A US senator's campaign against alleged conflicts of interest among researchers has thrown the spotlight on a surgeon at the University of California, Los Angeles. According to a report in The Wall Street Journal, Senator Charles Grassley, who has made allegations against a number of US academics, has written to UCLA officials claiming that Jeffrey Wang, head of spine surgery, has failed to tell the university about $459,500 he received over four years from medical firms whose products he was studying.
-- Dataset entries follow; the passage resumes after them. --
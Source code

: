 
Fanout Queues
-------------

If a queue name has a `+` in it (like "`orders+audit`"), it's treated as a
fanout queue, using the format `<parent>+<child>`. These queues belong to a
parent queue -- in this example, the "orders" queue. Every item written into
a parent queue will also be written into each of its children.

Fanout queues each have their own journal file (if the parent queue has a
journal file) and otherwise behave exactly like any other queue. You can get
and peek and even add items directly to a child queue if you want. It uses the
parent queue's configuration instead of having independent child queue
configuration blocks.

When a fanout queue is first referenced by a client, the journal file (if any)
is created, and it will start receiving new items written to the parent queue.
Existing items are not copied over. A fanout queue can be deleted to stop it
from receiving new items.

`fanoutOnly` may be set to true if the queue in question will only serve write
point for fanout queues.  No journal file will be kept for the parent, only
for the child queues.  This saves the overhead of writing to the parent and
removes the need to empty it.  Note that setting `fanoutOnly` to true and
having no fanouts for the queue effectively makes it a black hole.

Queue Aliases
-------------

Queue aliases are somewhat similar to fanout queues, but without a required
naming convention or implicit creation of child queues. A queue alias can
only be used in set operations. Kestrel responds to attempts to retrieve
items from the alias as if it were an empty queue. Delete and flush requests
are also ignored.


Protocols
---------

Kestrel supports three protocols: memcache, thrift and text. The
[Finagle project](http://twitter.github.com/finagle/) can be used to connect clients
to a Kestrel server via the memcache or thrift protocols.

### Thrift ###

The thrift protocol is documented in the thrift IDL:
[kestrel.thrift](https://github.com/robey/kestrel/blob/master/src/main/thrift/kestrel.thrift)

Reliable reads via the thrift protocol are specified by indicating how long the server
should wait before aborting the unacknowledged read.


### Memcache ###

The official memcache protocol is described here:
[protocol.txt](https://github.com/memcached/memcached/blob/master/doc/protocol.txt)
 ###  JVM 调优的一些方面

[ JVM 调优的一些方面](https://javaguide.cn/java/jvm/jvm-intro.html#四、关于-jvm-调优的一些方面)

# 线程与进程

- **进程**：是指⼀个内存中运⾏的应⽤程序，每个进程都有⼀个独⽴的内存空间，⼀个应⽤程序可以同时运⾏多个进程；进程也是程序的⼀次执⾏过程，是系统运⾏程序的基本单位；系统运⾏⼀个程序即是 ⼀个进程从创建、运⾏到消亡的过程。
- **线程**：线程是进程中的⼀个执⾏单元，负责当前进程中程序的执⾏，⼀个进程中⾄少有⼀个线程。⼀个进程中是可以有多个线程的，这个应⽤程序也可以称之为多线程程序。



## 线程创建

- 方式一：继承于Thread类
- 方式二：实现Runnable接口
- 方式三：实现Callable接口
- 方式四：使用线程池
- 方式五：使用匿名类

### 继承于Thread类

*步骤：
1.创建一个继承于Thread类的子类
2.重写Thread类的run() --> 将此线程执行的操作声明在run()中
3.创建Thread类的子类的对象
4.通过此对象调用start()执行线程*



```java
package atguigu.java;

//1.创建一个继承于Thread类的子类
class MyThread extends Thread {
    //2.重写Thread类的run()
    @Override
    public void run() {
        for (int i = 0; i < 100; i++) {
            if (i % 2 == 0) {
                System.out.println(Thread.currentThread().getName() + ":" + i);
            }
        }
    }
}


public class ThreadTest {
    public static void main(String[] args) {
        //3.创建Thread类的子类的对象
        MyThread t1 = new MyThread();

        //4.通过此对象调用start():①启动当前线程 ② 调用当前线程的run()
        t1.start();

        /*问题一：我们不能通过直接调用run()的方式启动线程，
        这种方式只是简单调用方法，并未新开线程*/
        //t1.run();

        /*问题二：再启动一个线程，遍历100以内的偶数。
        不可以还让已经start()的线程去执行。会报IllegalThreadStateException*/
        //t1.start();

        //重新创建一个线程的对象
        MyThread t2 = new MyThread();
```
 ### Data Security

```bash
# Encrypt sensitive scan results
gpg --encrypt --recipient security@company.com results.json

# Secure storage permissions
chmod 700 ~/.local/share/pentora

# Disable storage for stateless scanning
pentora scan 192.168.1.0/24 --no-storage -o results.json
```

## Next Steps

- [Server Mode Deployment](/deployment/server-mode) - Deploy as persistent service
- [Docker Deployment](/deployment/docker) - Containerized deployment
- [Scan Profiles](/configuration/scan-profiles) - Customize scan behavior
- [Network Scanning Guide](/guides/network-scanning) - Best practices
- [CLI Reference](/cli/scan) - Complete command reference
In California, public university researchers are obliged to "disclose any financial ties to non-governmental entities funding their work". The newspaper said that both UCLA and Professor Wang declined to comment.

Universitas 21

PhDs get global perspective

The international higher education network Universitas 21 has agreed a memorandum of understanding designed to allow PhD students to "develop a truly global perspective on their studies". The agreement, signed by vice-chancellors and presidents from 14 universities around the world, establishes a joint PhD programme that will enable doctoral students to embark on joint degrees at two universities in the group, potentially thousands of miles apart. It is designed to enhance the research and employment opportunities of PhD candidates. The institutions involved are the universities of Auckland, Birmingham, British Columbia, Delhi, Dublin (University College), Edinburgh, Glasgow, Hong Kong, Korea, McGill, Melbourne, Nottingham, Queensland and Virginia. John Casteen, president of the University of Virginia and chair of Universitas 21, said the initiative "sets a new benchmark for international collaboration at PhD level".

United States

Cuts could wreck college system

The US's fastest growing community college system could be devastated by funding cuts, a college chancellor has warned. Louisiana Delta Community College chancellor Luke Robins told website The News Star.com that a proposed budget cut of $219 million (£137 million) would leave higher education in the state "staring down the barrel of a gun". He said that the Louisiana Community and Technical College System would absorb $28.7 million of those cuts, a budget decrease of 14.5 per cent, with his college, Delta, taking a cut of $488,000. Mr Robins said enrolment in the state's community college system has increased by per cent since 2006 to almost 60,000 students, making it the fastest-growing college system in the nation. "The current budget would bring that to a screeching halt," he told the news website. Delta was contemplating higher tuition fees, larger class sizes and faculty layoffs, he said.

South Africa

Minister pledges wider access

South Africa's new Higher Education Minister, Blade Nzimande, will make widening access to universities for disadvantaged students his priority. The new minister, who controversially will not step down from his other role as general secretary of the South African Communist Party, told The Times of South Africa: "Many things concern me: for example, the lack of access and success of black students in certain disciplines of higher learning. That is something that needs to be cracked. It can't be that it is white students that are still dominating - there is no reason for that 15 years into our democracy." He said he wanted to improve the resources of formerly black universities. "That gap is not closing as we would have liked it to," he said.


Registration by iPhone

Students at a Japanese university are being given free iPhones, which will be used to check their attendance. Instead of writing their name on a sheet when they arrive for class, students will type an ID and class number into their phone. The devices will initially be used by 550 students and staff at Aoyama Gakuin University, near Tokyo, and the university hopes they will also encourage discussion between students and teachers. "We don't want to use this simply to take attendance. Our hope is to use this to develop a classroom where students and teachers can discuss various topics," Yasuhiro Iijima, a professor at the university, told Reuters.